[Recorded data]
+ + + + +
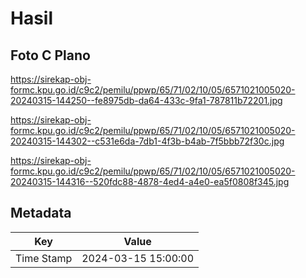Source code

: # Hasil

## Foto C Plano

https://sirekap-obj-formc.kpu.go.id/c9c2/pemilu/ppwp/65/71/02/10/05/6571021005020-20240315-144250--fe8975db-da64-433c-9fa1-787811b72201.jpg

https://sirekap-obj-formc.kpu.go.id/c9c2/pemilu/ppwp/65/71/02/10/05/6571021005020-20240315-144302--c531e6da-7db1-4f3b-b4ab-7f5bbb72f30c.jpg

https://sirekap-obj-formc.kpu.go.id/c9c2/pemilu/ppwp/65/71/02/10/05/6571021005020-20240315-144316--520fdc88-4878-4ed4-a4e0-ea5f0808f345.jpg


## Metadata

| Key        | Value               |
| ---------- | ------------------- |
| Time Stamp | 2024-03-15 15:00:00 |



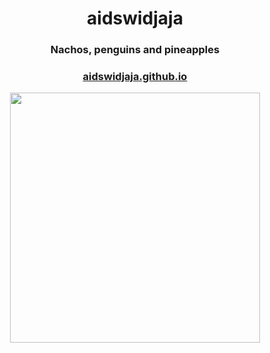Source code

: <h1 align="center">aidswidjaja</h1>
<h3 align="center">Nachos, penguins and pineapples</h3>
<h3 align="center"><a href="https://aidswidjaja.github.io">aidswidjaja.github.io</a></h3>
<p align="center"><a href="https://www.pixiv.net/en/artworks/62441744"><img height="400px" src="https://cdn.donmai.us/original/17/16/__roy_fire_emblem_and_2_more_drawn_by_yuki_sumaburalove__17161cbfa138337b11a333af6e61862f.jpg"></a></p>
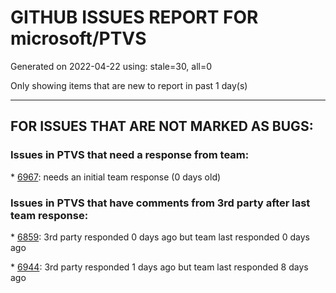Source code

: 
# GITHUB ISSUES REPORT FOR microsoft/PTVS


Generated on 2022-04-22 using: stale=30, all=0


Only showing items that are new to report in past 1 day(s)


---

## FOR ISSUES THAT ARE NOT MARKED AS BUGS:


### Issues in PTVS that need a response from team:


\* [6967](https://github.com/microsoft/PTVS/issues/6967 "Project structure is not displayed in SE windows under non-administrators."): needs an initial team response (0 days old)

### Issues in PTVS that have comments from 3rd party after last team response:


\* [6859](https://github.com/microsoft/PTVS/issues/6859 "VS 2022 with a python project starts Node.exe using one CPU core"): 3rd party responded 0 days ago but team last responded 0 days ago

\* [6944](https://github.com/microsoft/PTVS/issues/6944 "Visual Studio 2022 crashes when i try to open &quot;manage python packages&quot;"): 3rd party responded 1 days ago but team last responded 8 days ago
+ + + + +
### Exercise brief:
Please make an exact copy of the records, leaving out any picture.

### Exercise solution:
Source code

: # Hasil

## Foto C Plano

https://sirekap-obj-formc.kpu.go.id/c9c2/pemilu/ppwp/65/71/02/10/05/6571021005020-20240315-144250--fe8975db-da64-433c-9fa1-787811b72201.jpg

https://sirekap-obj-formc.kpu.go.id/c9c2/pemilu/ppwp/65/71/02/10/05/6571021005020-20240315-144302--c531e6da-7db1-4f3b-b4ab-7f5bbb72f30c.jpg

https://sirekap-obj-formc.kpu.go.id/c9c2/pemilu/ppwp/65/71/02/10/05/6571021005020-20240315-144316--520fdc88-4878-4ed4-a4e0-ea5f0808f345.jpg


## Metadata

| Key        | Value               |
| ---------- | ------------------- |
| Time Stamp | 2024-03-15 15:00:00 |



Source code

: <h1 align="center">aidswidjaja</h1>
<h3 align="center">Nachos, penguins and pineapples</h3>
<h3 align="center"><a href="https://aidswidjaja.github.io">aidswidjaja.github.io</a></h3>
<p align="center"><a href="https://www.pixiv.net/en/artworks/62441744"><img height="400px" src="https://cdn.donmai.us/original/17/16/__roy_fire_emblem_and_2_more_drawn_by_yuki_sumaburalove__17161cbfa138337b11a333af6e61862f.jpg"></a></p>
Source code

: 
# GITHUB ISSUES REPORT FOR microsoft/PTVS


Generated on 2022-04-22 using: stale=30, all=0


Only showing items that are new to report in past 1 day(s)


---

## FOR ISSUES THAT ARE NOT MARKED AS BUGS:


### Issues in PTVS that need a response from team:


\* [6967](https://github.com/microsoft/PTVS/issues/6967 "Project structure is not displayed in SE windows under non-administrators."): needs an initial team response (0 days old)

### Issues in PTVS that have comments from 3rd party after last team response:


\* [6859](https://github.com/microsoft/PTVS/issues/6859 "VS 2022 with a python project starts Node.exe using one CPU core"): 3rd party responded 0 days ago but team last responded 0 days ago

\* [6944](https://github.com/microsoft/PTVS/issues/6944 "Visual Studio 2022 crashes when i try to open &quot;manage python packages&quot;"): 3rd party responded 1 days ago but team last responded 8 days ago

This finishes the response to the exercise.